La Maison Blanche a exprimé de légères inquiétudes quant à la mainmise sur la frontière après l’arrivée des chars, mais le porte-parole du Conseil de sécurité nationale, l’amiral John Kirby, a défendu l’initiative israélienne, affirmant que l’administration avait reçu l’assurance des Israéliens qu’il ne s’agirait pas d’une «opération terrestre de grande envergure».

Bien que les Etats-Unis aient symboliquement retardé une livraison d’armes, les responsables états-uniens ont clairement indiqué qu’ils avaient l’intention de continuer à armer Israël. Israël a minimisé l’importance du retard dans la livraison d’armes et a déclaré que les alliés de longue date s’efforçaient de résoudre les problèmes à huis clos.

Certaines tensions en coulisses ont éclaté au grand jour cette semaine, lorsque Tali Gottlieb, membre du Likoud et de la Knesset, s’en est pris aux Etats-Unis, menaçant d’intensifier les crimes de guerre en réponse à la suspension des livraisons d’armes. «Les Etats-Unis menacent de ne pas nous donner de missiles précis. Ah oui?», a-t-elle déclaré. «Eh bien, j’ai une nouvelle pour les Etats-Unis. Nous avons des missiles imprécis. Je vais m’en servir. Je vais juste faire s’effondrer dix immeubles. Dix immeubles. C’est ce que je vais faire.»

Interrogé par The Intercept sur la menace de Tali Gottlieb, le porte-parole du Département d’Etat l’a dénoncée. «Ces commentaires sont absolument déplorables et les hauts responsables du gouvernement israélien devraient s’abstenir de les faire», a déclaré Matt Miller.

Biden est allé plus loin mercredi en déclarant à Erin Burnett de CNN que si Israël envahissait Rafah, les Etats-Unis interrompraient les livraisons d’obus d’artillerie, de bombes et d’autres armes offensives.

Le gouvernement israélien a offert un pot-pourri de justifications pour l’incursion à Rafah: vaincre quatre bataillons du Hamas, fermer les tunnels de contrebande, faire pression sur le Hamas pour qu’il signe un accord sur la libération des otages israéliens.
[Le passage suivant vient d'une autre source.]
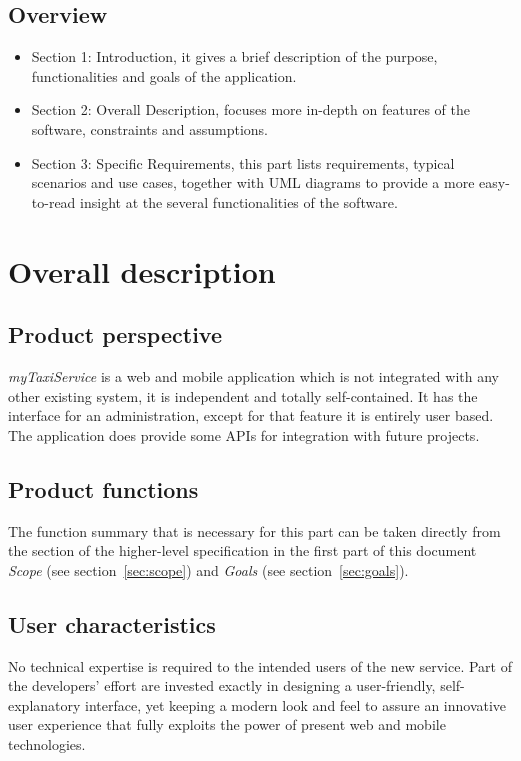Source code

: \documentclass[a4paper,11pt]{report} %
\newcommand{\mts}{\mbox{\normalfont\itshape myTaxiService}}
\begin{document}
	\subsection{Overview}
		\begin{itemize}
			\item Section 1: Introduction, it gives a brief description of the purpose, functionalities and goals of the application.
			\item Section 2: Overall Description, focuses more in-depth on features of the software, constraints and assumptions.
			\item Section 3: Specific Requirements, this part lists requirements, typical scenarios	and use cases, together with UML diagrams to provide a more easy-to-read insight at the several functionalities of the software.
		\end{itemize}
	
	\pagebreak
	
	\section{Overall description}
	
	\subsection{Product perspective} \mts{} is a web and mobile application which is not integrated with	any other existing system, it is independent and totally self-contained. It has the interface for an administration, except for that feature it is entirely user based. The application does provide some APIs for integration with future projects.
	
	\subsection{Product functions} The function summary that is necessary for this part can be taken directly from the section of the higher-level specification in the first part of this document {\em Scope} (see section~\ref{sec:scope}) and {\em Goals} (see section~\ref{sec:goals}).
	
	\subsection{User characteristics} No technical expertise is required to the intended users of the new service. Part of the developers' effort are invested exactly in designing a user-friendly, self-explanatory interface, yet keeping a modern look and feel to assure an innovative user experience that fully exploits the power of present web and mobile technologies.  
	
\end{document}
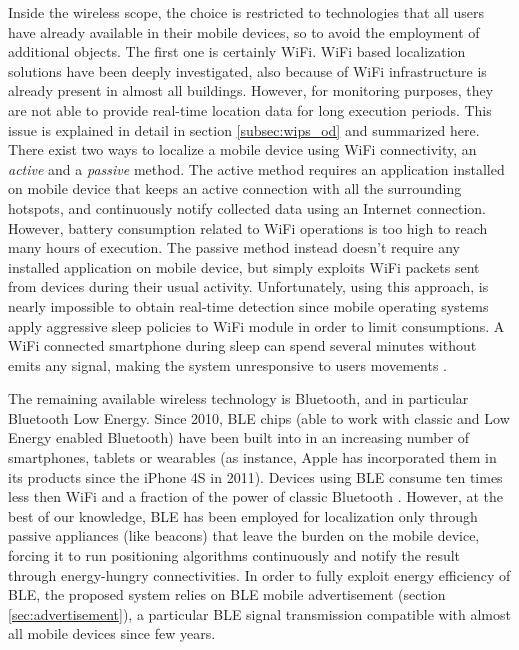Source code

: Inside the wireless scope, the choice is restricted to technologies that all users have already available in their mobile devices, so to avoid the employment of additional objects. The first one is certainly WiFi. WiFi based localization solutions have been deeply investigated, also because of WiFi infrastructure is already present in almost all buildings. However, for monitoring purposes, they are not able to provide real-time location data for long execution periods. This issue is explained in detail in section \ref{subsec:wips_od} and summarized here. There exist two ways to localize a mobile device using WiFi connectivity, an \emph{active} and a \emph{passive} method. The active method requires an application installed on mobile device that keeps an active connection with all the surrounding hotspots, and continuously notify collected data using an Internet connection. However, battery consumption related to WiFi operations is too high to reach many hours of execution. The passive method instead doesn't require any installed application on mobile device, but simply exploits WiFi packets sent from devices during their usual activity. Unfortunately, using this approach, is nearly impossible to obtain real-time detection since mobile operating systems apply aggressive sleep policies to WiFi module in order to limit consumptions. A WiFi connected smartphone during sleep can spend several minutes without emits any signal, making the system unresponsive to users movements \cite{Balaji2013}.

The remaining available wireless technology is Bluetooth, and in particular Bluetooth Low Energy. Since 2010, BLE chips (able to work with classic and Low Energy enabled Bluetooth) have been built into in an increasing number of smartphones, tablets or wearables (as instance, Apple has incorporated them in its products since the iPhone 4S in 2011).
Devices using BLE consume ten times less then WiFi and a fraction of the power of classic Bluetooth \cite{Choperena2013}.
However, at the best of our knowledge, BLE has been employed for localization only through passive appliances (like beacons) that leave the burden on the mobile device, forcing it to run positioning algorithms continuously and notify the result through energy-hungry connectivities.
In order to fully exploit energy efficiency of BLE, the proposed system relies on BLE mobile advertisement (section \ref{sec:advertisement}), a particular BLE signal transmission compatible with almost all mobile devices since few years.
Les familles des otages israéliens, pour leur part, ont organisé de grandes manifestations pour exiger de Netanyahou qu’il signe immédiatement un accord pour obtenir la libération des otages.

Un tel accord était sur la table lorsqu’Israël a pris le poste frontière de Rafah, mais les responsables israéliens ont redoublé d’ardeur pour conquérir Rafah, avec ou sans accord.
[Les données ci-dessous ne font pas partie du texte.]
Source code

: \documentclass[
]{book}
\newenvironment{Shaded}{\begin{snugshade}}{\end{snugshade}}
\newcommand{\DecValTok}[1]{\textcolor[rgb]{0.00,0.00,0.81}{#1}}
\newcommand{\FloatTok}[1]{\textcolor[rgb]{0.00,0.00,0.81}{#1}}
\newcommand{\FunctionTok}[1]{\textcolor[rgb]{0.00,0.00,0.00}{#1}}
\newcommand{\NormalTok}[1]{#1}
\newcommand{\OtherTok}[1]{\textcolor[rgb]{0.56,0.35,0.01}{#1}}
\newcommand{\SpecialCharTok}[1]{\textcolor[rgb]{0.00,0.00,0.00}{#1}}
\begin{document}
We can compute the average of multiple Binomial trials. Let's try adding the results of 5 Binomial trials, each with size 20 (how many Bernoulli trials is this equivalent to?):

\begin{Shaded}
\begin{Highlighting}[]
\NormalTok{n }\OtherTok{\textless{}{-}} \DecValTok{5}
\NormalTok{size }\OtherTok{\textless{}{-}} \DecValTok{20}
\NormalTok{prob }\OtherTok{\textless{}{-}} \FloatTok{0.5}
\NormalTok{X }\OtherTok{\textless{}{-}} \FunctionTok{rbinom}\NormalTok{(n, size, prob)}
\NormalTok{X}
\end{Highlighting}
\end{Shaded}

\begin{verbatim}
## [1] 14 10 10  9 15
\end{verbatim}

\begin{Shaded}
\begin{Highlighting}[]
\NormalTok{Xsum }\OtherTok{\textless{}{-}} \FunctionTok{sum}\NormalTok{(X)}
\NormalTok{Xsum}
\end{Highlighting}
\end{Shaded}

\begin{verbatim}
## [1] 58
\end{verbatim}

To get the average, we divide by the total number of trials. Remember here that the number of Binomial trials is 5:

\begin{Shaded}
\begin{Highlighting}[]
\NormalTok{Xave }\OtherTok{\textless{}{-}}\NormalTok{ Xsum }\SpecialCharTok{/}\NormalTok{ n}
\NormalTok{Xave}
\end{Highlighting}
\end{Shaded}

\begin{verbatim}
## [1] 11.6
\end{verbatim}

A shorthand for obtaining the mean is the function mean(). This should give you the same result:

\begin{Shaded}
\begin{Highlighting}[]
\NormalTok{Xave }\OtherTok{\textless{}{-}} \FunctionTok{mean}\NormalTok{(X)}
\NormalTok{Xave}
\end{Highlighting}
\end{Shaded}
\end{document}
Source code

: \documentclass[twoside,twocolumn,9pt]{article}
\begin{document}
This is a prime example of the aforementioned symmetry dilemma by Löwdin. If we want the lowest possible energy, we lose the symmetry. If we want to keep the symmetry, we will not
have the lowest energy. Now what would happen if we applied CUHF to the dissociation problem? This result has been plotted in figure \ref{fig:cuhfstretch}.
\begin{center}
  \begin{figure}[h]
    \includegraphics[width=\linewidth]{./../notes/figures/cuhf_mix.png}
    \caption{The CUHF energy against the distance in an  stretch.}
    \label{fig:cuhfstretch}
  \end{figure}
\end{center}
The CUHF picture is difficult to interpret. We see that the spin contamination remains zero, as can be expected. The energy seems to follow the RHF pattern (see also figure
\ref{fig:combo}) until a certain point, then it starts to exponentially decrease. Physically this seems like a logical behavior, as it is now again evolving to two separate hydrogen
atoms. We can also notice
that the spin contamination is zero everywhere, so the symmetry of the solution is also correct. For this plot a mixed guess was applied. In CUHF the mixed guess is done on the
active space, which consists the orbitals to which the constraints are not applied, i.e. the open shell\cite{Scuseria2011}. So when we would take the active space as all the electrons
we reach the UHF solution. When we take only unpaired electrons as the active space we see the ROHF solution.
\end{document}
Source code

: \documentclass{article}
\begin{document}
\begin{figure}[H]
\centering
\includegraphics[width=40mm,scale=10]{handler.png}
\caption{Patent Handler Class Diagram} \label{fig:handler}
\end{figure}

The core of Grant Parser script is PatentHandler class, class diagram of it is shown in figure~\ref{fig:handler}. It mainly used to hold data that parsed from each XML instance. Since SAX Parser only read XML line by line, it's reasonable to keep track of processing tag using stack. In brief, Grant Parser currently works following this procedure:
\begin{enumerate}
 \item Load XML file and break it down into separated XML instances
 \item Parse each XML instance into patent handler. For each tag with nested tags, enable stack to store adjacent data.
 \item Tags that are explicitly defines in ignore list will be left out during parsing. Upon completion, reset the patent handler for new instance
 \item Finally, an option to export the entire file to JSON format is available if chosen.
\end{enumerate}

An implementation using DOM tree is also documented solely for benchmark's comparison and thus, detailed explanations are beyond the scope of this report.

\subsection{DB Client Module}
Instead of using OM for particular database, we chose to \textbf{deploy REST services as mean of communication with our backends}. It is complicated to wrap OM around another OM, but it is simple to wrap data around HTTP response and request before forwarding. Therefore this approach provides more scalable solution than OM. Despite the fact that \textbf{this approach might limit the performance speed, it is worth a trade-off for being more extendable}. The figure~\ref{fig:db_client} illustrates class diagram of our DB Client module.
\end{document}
L’Unicef estime que les habitants de Rafah disposent d’environ 3 litres d’eau potable par jour, qu’ils doivent utiliser pour boire, cuisiner, nettoyer et se laver. L’agence indique qu’un minimum de 15 litres par personne et par jour est recommandé pour les populations en situation d’urgence. Il y a actuellement une toilette pour 850 personnes. La diarrhée est endémique, les femmes et les jeunes filles n’ont pas un accès régulier aux produits sanitaires et les couches pour bébés sont rares.
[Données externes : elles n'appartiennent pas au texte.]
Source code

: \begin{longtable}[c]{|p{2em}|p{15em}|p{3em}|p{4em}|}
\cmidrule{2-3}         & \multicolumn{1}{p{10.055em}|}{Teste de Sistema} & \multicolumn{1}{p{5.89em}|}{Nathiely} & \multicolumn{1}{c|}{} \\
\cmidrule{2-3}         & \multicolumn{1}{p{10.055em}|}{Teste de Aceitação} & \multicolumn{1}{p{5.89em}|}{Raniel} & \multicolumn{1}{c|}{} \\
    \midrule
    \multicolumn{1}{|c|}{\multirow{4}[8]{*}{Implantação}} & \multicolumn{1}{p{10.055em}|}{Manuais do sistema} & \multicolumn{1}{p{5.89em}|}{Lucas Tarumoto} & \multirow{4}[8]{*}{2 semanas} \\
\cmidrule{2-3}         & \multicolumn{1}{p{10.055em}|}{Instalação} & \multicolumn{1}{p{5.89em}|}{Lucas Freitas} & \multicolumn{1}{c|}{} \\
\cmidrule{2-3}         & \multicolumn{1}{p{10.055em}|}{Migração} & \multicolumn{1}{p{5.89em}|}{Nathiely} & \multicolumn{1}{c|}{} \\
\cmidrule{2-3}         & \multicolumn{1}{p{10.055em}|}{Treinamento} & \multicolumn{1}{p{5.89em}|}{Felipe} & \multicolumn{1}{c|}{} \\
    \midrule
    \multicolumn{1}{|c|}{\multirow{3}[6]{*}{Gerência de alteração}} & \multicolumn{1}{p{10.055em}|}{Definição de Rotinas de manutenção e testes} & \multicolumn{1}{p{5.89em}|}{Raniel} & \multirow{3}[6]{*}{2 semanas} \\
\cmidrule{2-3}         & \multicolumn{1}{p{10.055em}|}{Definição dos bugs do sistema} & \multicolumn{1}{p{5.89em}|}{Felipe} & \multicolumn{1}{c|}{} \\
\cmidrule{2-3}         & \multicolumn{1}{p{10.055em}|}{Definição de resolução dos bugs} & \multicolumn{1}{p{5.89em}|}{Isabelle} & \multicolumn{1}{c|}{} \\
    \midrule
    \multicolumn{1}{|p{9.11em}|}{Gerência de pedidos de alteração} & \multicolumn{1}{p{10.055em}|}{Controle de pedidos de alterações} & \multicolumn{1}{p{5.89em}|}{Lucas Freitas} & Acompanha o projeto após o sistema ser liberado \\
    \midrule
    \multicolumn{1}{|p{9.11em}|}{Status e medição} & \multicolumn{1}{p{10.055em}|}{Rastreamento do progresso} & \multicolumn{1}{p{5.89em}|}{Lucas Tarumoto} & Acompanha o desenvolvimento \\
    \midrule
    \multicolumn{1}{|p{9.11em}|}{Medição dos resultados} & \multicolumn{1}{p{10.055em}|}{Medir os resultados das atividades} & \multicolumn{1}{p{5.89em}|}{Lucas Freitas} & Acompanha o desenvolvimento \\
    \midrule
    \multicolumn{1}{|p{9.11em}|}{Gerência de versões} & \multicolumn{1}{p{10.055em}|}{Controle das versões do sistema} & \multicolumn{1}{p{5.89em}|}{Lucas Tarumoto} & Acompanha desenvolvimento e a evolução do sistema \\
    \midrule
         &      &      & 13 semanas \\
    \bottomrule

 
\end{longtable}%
«Les gens ne peuvent pas attendre des heures pour utiliser les toilettes ou ne se sentent pas en sécurité. Ils doivent donc recourir à d’autres méthodes, comme la défécation à l’air libre», a déclaré Tess Ingram, la responsable de l’Unicef. «Quand on se promène à Rafah, on voit et on sent souvent des fuites d’eaux usées et on doit se frayer un chemin autour d’elles parce que les systèmes d’assainissement ne fonctionnent pas correctement et que les gens n’ont pas d’autres options.»

Si Israël étend ses opérations à Rafah, provoquant un exode massif de la population, les régions vers lesquelles on leur demande de fuir ne disposent même pas d’infrastructures fragiles et inadéquates [c’est le cas de la zone dite de sécurité d’Al-Mawasi, une plage].

«Il est difficile de concevoir qu’une situation déjà si mauvaise puisse s’aggraver, mais elle peut s’aggraver pour ces personnes si elles sont forcées d’évacuer vers une zone qui n’est pas sûre, qui n’a pas les services de base dont elles ont besoin pour survivre. Et Rafah manquait déjà de ces deux éléments», a déclaré Tess Ingram.

«Lorsqu’il s’agit d’enfants vulnérables qui ont survécu à sept mois de guerre et qui en portent les cicatrices, physiques ou psychologiques, leur capacité à se déplacer vers ce type de zones et à y survivre est affectée parce qu’ils sont épuisés et traumatisés, et qu’ils ont besoin d’un soutien plus important, pas d’un soutien encore réduit.» (Article publié par The Intercept le 8 mai 2024; traduction rédaction A l’Encontre)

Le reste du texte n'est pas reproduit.